* REQUIREMENT:
Locate every line in the records below that contains the word "Finish", and copy each one.

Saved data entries

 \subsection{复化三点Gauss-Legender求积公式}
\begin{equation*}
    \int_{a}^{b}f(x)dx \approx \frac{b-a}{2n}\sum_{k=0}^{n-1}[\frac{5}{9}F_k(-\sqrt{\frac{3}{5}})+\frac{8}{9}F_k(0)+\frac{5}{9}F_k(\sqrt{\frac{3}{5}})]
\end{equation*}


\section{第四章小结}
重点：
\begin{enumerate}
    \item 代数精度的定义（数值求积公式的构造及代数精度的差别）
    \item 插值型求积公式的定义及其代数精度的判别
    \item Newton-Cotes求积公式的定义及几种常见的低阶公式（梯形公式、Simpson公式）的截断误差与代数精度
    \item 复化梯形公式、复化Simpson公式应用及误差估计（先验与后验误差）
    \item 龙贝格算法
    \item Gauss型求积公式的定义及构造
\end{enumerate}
==
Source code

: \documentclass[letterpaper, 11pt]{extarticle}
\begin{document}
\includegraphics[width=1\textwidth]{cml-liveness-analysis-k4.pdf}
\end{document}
--
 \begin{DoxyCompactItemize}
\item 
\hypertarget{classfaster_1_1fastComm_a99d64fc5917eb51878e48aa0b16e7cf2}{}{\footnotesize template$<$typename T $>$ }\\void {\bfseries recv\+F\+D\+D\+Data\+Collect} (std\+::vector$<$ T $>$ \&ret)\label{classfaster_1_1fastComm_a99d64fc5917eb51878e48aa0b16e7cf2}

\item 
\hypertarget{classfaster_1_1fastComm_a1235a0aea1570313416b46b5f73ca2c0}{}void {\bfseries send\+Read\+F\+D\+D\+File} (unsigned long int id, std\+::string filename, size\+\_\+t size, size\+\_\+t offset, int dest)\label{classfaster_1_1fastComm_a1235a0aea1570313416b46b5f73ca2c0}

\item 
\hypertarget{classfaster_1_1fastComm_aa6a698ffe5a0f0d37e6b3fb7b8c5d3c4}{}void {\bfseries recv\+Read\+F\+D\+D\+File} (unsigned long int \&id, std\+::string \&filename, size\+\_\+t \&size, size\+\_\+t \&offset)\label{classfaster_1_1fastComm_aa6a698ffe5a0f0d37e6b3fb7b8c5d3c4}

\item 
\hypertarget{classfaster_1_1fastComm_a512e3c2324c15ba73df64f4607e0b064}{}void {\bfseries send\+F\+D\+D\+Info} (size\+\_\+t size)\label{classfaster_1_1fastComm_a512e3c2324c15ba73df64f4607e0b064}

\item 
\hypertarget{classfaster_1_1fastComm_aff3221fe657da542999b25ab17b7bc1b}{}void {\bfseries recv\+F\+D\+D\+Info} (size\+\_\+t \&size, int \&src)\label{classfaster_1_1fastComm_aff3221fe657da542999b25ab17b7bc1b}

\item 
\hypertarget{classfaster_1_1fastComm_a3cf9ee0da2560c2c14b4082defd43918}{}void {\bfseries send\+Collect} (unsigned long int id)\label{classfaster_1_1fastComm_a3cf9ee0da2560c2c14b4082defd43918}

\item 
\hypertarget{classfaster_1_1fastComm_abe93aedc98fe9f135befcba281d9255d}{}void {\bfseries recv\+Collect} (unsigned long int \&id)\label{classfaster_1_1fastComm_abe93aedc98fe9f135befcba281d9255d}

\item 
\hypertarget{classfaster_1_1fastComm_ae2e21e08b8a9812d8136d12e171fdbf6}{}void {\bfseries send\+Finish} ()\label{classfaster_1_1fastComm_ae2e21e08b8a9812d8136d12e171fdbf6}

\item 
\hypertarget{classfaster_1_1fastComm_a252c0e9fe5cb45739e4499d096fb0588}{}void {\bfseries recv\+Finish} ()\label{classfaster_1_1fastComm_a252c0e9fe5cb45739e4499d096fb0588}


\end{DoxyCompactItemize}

* TASK OUTPUT:
\hypertarget{classfaster_1_1fastComm_ae2e21e08b8a9812d8136d12e171fdbf6}{}void {\bfseries send\+Finish} ()\label{classfaster_1_1fastComm_ae2e21e08b8a9812d8136d12e171fdbf6}
\hypertarget{classfaster_1_1fastComm_a252c0e9fe5cb45739e4499d096fb0588}{}void {\bfseries recv\+Finish} ()\label{classfaster_1_1fastComm_a252c0e9fe5cb45739e4499d096fb0588}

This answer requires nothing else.